An important aspect when performing a cluster analysis in Mass-Up is that the user can decide whether to use intensities (i.e. a m/z value is represented by the value of its peak intensity) or not (i.e. a m/z value is represented by its peak presence or absence). The Euclidean distance is the most suitable when using intensities while the Hamming distance is the most appropriate when using presence/absence of peaks.

In each cluster analysis, two hierarchical clusterings are constructed: one for the samples and one for the m/z values. For the visualization of the results, Mass-Up incorporates an adapted version of JTreeView, a software for the visualization and analysis of gene expression data. We have adapted it to MS, so that in our specific case the rows represent peaks instead of genes, while columns still represent samples. This representation also includes a heat map, which is combined with two dendrograms that represent the aforementioned hierarchical clusterings. The individual values contained in the heat map matrix are displayed as colors and they can represent (i) the intensity level of the corresponding peak (red if the peak has an intensity value of 1; green if the peak has an intensity of 0; and intermediate colors for intensities between 0 and 1), or (ii) the presence or absence of the peak (red if the peak is present and green if the peak is not present). It is important to note that to achieve a correct representation using intensities, the m/z values must be scaled between 0 and 1 during the raw data preprocessing.

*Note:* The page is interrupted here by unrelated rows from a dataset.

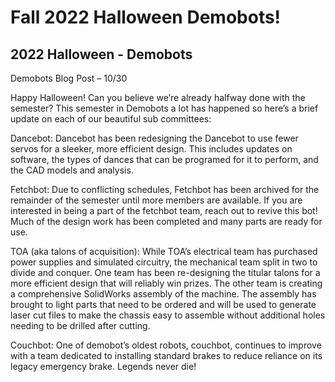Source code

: # Fall 2022 Halloween Demobots!
## 2022 Halloween - Demobots

Demobots Blog Post – 10/30 

Happy Halloween! Can you believe we’re already halfway done with the semester? This semester in Demobots a lot has happened so here’s a brief update on each of our beautiful sub committees:

Dancebot: Dancebot has been redesigning the Dancebot to use fewer servos for a sleeker, more efficient design. This includes updates on software, the types of dances that can be programed for it to perform, and the CAD models and analysis. 

Fetchbot: Due to conflicting schedules, Fetchbot has been archived for the remainder of the semester until more members are available. If you are interested in being a part of the fetchbot team, reach out to revive this bot! Much of the design work has been completed and many parts are ready for use.

TOA (aka talons of acquisition): While TOA’s electrical team has purchased power supplies and simulated circuitry, the mechanical team split in two to divide and conquer. One team has been re-designing the titular talons for a more efficient design that will reliably win prizes. The other team is creating a comprehensive SolidWorks assembly of the machine. The assembly has brought to light parts that need to be ordered and will be used to generate laser cut files to make the chassis easy to assemble without additional holes needing to be drilled after cutting. 

Couchbot: One of demobot’s oldest robots, couchbot, continues to improve with a team dedicated to installing standard brakes to reduce reliance on its legacy emergency brake. Legends never die!
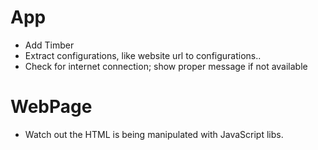 # App
- Add Timber
- Extract configurations, like website url to configurations..
- Check for internet connection; show proper message if not available

# WebPage
- Watch out the HTML is being manipulated with JavaScript libs.

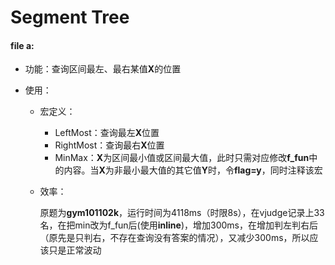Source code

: # Segment Tree

#### file a:

* 功能：查询区间最左、最右某值**X**的位置

* 使用：

  * 宏定义：

    * LeftMost：查询最左**X**位置
    * RightMost：查询最右**X**位置
    * MinMax：**X**为区间最小值或区间最大值，此时只需对应修改**f_fun**中的内容。当**X**为非最小最大值的其它值**Y**时，令**flag=y**，同时注释该宏

  * 效率：

    原题为**gym101102k**，运行时间为4118ms（时限8s），在vjudge记录上33名，在把min改为f_fun后(使用**inline**)，增加300ms，在增加判左判右后（原先是只判右，不存在查询没有答案的情况），又减少300ms，所以应该只是正常波动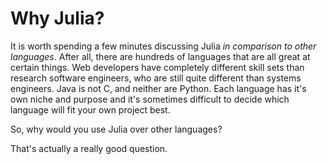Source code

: # Why Julia?

It is worth spending a few minutes discussing Julia *in comparison to other languages*.
After all, there are hundreds of languages that are all great at certain things.
Web developers have completely different skill sets than research software engineers, who are still quite different than systems engineers.
Java is not C, and neither are Python.
Each language has it's own niche and purpose and it's sometimes difficult to decide which language will fit your own project best.

So, why would you use Julia over other languages?

That's actually a really good question.
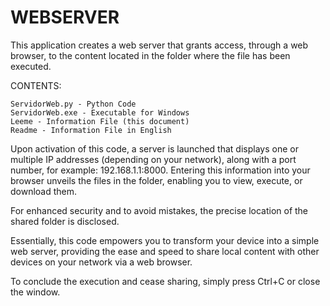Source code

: # WEBSERVER

This application creates a web server that grants access, through a web browser, to the content located in the folder where the file has been executed.

CONTENTS:

    ServidorWeb.py - Python Code
    ServidorWeb.exe - Executable for Windows
    Leeme - Information File (this document)
    Readme - Information File in English

Upon activation of this code, a server is launched that displays one or multiple IP addresses (depending on your network), along with a port number, for example: 192.168.1.1:8000. Entering this information into your browser unveils the files in the folder, enabling you to view, execute, or download them.

For enhanced security and to avoid mistakes, the precise location of the shared folder is disclosed.

Essentially, this code empowers you to transform your device into a simple web server, providing the ease and speed to share local content with other devices on your network via a web browser.

To conclude the execution and cease sharing, simply press Ctrl+C or close the window.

Figure 4b shows the results of applying hierarchical clustering to the Cancer dataset used as proof-of-concept. As the dendrogram illustrates, the three conditions are well separated since the samples of each condition can be grouped together.

Finally, it is worth noting that the cluster analysis can be used with a list of previously selected peaks. This way, the cluster analysis will be focused on analyzing only these peaks. This list can be obtained by exporting the biomarkers identified in the inter-label analysis. In such a situation, this feature is useful to qualitatively verify if a list of potential biomarkers is enough to separate or differentiate between the conditions of study.

Bicluster analysis

Although biclustering techniques have been successfully used with gene expression data for over a decade, it is only very recently that those techniques have been applied to MS data [50]. Biclustering is a data mining technique that allows simultaneous clustering of the rows and columns of a matrix. It has been successfully applied to analyze microarray data due to their ability to discover co-expressed genes under certain samples [51]. In contrast to traditional clustering techniques, where each gene in a given cluster is defined under all the samples, biclustering algorithms propose groups of genes that show similar activity patterns under a subset of the experimental samples.

In previous studies, we have proposed a novel workflow for the application of biclustering to MALDI data. In addition, the adequacy of applying biclustering to analyze such data by comparing biclustering and hierarchical clustering over two real datasets has also been evaluated [44]. Biclustering has shown the ability to discover groups of samples that are similar but only in a subset of m/z values, which represent a new kind of hidden hypothesis that are difficult to be discovered by classic clustering algorithms, such as hierarchical clustering, which are based on a global comparison of samples including all m/z values.

The biclustering algorithms selected in the study and included in Mass-Up (i.e. Bimax and BiBit) use a binary dataset as input where 1 represents a peak presence, and 0 represents a peak absence. These algorithms will look for groups (i.e. biclusters) of 1’s, that we call presence patterns. Nevertheless, in certain cases, it can be desirable to extract other type of patterns, such as absence patterns (i.e. biclusters of 0’s) or simple presence/absence patterns (i.e. biclusters of 1’s and 0’s in one direction). López-Fernández et al. [44] further discuss how to prepare an input MALDI dataset into a suitable form to look for these three types of patterns.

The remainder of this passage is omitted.